Reviewing the first six volumes of the manga adaptation for Anime News Network, Rebecca Silverman gave it a positive review, praising the art, humor, character arcs, and complexity of the harem romance dynamics. However, she expressed discomfort with Mai's lack of concern for Renako's consent in several scenes, despite acknowledging it was "clearly being done in a spirit of humor". Silverman said that readers looking for a yuri harem story would likely enjoy the series.

===Anime===
The first episode of the anime adaptation received mixed responses in ANN's Summer 2025 seasonal previews, with reviewers generally praising the visual presentation and animation, but divided on the premise. Caitlin Moore praised the color palette of the series, calling it "bright in a pleasing way", but was put off by Mai's characterization, describing her as "a creep". Despite this, Moore acknowledged that fans of the source material would almost certainly enjoy the "energetic" anime adaptation. Christopher Farris felt similarly about Mai, saying she was "all but pressuring", but described Renako as a relatable protagonist and expressed interest in further episodes. "Bolts (MrAJCosplay)" expressed similar sentiments, saying that they were "a bit conflicted" on the romance plot, and that they felt the episode abandoned the relatable plot thread of Renako's social anxiety in the second half. James Beckett gave the most positive review, praising the first-person perspective scene showing Renako's social anxiety at the episode's start, and called the story "a cute premise for an adorable show", saying that although it risked portraying Mai as predatory, "she and Renako would make a superstar couple".

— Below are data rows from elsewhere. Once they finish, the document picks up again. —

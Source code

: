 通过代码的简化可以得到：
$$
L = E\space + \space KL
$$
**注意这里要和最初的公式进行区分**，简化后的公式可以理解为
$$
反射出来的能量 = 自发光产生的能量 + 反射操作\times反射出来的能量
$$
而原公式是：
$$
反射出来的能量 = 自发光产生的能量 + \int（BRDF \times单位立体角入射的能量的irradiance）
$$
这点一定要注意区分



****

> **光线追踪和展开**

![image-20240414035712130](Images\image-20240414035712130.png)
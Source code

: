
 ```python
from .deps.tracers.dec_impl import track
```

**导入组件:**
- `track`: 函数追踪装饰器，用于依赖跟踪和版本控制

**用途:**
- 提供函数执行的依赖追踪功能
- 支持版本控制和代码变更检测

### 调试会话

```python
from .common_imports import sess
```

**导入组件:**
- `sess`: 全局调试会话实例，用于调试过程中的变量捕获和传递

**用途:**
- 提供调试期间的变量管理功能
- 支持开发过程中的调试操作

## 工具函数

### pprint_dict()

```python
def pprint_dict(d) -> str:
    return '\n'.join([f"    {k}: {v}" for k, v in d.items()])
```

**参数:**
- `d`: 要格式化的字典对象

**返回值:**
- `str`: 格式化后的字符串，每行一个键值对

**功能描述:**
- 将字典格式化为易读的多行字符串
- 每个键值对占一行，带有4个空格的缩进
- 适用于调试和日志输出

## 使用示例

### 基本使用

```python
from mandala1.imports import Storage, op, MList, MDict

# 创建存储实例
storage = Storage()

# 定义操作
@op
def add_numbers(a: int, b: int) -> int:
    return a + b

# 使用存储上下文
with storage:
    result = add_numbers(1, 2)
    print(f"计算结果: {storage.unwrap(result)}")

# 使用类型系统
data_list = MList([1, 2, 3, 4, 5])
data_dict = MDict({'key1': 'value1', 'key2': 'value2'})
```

The second episode also received a mixed response in ANN. Farris enjoyed the story's exploration of the "blurry lines" between friendship and romantic relationships, but disliked the episode's kissing scene on account of Mai continuing to further push Renako's boundaries. "Bolts (MrAJCosplay)" expressed a similar opinion. James Beckett, in contrast, acknowledged that Mai's behavior would constitute "big red flags" in reality, but opined that this was not an issue "in the universe of a cartoon rom-com".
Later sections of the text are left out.